KerGNNs: Interpretable Graph Neural Networks with Graph Kernels
Abstract
Graph kernels are historically the most widely-used techniques for graph classification tasks. However, these methods suffer from limited performance because of the hand-crafted combinatorial features of graphs. During recent years, graph neural networks (GNNs) have become state-of-the-art methods in downstream graph-related tasks due to the superior performance. Most GNNs are based on Message Passing Neural Network (MPNN) frameworks. However, recent studies show MPNNs can not exceed the power of the Weisfeiler-Lehman (WL) algorithm in graph isomorphism test. To address the limitations of existing graph kernel and GNN methods, in this paper, we propose a novel GNN framework, termed \textit{Kernel Graph Neural Networks} (KerGNNs), which integrates graph kernels into the message passing process of GNNs.

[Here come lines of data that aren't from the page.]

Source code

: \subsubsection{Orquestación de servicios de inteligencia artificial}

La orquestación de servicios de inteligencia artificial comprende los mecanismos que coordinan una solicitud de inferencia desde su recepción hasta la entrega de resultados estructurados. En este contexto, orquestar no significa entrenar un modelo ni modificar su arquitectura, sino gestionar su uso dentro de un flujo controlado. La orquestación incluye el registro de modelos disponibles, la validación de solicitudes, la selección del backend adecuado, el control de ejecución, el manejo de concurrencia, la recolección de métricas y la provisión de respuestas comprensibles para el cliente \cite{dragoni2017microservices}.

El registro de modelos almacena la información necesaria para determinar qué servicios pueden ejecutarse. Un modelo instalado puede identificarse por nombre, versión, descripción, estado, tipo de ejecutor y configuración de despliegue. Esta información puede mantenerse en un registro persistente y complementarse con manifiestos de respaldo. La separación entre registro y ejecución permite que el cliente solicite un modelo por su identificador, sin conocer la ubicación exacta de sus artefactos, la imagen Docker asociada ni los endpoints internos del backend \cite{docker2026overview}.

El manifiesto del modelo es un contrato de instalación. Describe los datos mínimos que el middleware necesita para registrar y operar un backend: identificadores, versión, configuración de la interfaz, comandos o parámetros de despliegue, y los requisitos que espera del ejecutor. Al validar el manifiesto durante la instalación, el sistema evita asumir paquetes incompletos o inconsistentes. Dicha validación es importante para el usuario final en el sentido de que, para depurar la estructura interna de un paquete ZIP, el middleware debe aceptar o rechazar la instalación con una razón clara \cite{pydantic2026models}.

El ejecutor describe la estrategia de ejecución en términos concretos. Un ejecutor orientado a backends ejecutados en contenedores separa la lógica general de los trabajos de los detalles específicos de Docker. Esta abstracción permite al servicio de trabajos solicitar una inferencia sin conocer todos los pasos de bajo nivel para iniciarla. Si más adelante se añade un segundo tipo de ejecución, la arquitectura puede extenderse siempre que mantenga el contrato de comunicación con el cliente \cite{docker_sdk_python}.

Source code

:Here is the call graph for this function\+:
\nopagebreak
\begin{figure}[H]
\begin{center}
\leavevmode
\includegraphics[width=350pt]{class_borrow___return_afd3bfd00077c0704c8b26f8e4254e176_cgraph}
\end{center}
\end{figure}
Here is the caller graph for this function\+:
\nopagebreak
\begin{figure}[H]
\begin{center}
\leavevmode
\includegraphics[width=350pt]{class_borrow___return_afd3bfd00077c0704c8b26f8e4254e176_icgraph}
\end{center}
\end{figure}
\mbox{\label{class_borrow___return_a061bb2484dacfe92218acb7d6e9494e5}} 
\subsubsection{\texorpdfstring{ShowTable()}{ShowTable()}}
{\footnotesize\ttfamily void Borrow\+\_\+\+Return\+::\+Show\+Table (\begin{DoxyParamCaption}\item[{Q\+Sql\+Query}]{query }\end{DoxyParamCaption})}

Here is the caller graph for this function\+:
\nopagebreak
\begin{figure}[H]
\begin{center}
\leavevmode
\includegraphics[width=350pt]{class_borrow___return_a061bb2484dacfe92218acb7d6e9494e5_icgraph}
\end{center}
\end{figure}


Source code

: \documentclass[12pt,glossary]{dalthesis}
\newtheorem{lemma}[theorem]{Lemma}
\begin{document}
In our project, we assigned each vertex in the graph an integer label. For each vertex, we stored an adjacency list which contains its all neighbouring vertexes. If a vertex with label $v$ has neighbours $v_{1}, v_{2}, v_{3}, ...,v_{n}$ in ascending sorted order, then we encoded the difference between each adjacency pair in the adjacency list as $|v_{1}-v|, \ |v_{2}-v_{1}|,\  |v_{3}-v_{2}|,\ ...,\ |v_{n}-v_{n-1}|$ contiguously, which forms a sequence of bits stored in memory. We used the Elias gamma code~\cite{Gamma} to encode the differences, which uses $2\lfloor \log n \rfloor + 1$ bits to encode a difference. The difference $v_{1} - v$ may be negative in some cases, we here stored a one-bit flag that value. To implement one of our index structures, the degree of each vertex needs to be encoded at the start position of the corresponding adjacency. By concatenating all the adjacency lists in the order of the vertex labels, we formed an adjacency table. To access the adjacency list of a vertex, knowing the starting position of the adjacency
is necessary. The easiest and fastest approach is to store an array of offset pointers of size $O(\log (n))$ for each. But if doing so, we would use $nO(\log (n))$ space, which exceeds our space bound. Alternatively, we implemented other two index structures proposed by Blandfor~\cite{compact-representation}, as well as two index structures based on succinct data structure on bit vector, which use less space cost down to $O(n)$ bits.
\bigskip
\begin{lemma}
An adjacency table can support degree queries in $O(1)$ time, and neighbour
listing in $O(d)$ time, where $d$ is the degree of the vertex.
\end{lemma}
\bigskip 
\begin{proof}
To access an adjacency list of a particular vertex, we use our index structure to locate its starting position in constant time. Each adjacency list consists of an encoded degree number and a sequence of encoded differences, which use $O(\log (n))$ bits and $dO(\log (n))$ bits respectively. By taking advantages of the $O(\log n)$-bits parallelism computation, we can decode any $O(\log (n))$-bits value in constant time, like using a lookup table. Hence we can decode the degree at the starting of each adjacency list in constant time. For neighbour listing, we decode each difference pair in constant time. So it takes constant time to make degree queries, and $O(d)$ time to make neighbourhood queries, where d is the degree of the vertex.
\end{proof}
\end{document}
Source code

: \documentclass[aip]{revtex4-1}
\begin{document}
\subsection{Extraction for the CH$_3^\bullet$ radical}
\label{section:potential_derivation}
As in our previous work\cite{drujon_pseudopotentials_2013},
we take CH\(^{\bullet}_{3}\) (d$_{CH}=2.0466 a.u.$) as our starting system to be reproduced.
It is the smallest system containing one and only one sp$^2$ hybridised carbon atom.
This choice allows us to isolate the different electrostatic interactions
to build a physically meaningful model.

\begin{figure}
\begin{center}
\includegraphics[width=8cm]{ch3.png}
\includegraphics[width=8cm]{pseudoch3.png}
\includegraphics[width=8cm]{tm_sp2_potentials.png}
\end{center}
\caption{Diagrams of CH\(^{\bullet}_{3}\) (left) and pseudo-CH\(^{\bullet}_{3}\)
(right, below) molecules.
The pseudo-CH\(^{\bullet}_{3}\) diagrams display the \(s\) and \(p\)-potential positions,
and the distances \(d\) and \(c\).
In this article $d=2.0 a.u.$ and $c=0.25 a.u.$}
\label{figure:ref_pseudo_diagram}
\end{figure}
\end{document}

Inspired by convolution filters in convolutional neural networks (CNNs), KerGNNs adopt trainable hidden graphs as graph filters and compute the graph kernels between graph filters and local subgraphs of the input graph. In addition, we show that MPNNs can be viewed as special cases of KerGNNs. We apply KerGNNs to multiple graph prediction tasks and use cross-validation to make fair comparisons with benchmarks. We show that our method achieves competitive performance compared with existing state-of-the-art methods, demonstrating the potential to increase the representation ability of GNNs. We also show that the trained graph filters in KerGNNs can reveal the local graph structures of the dataset, which significantly improves the model interpretability compared with conventional GNN models.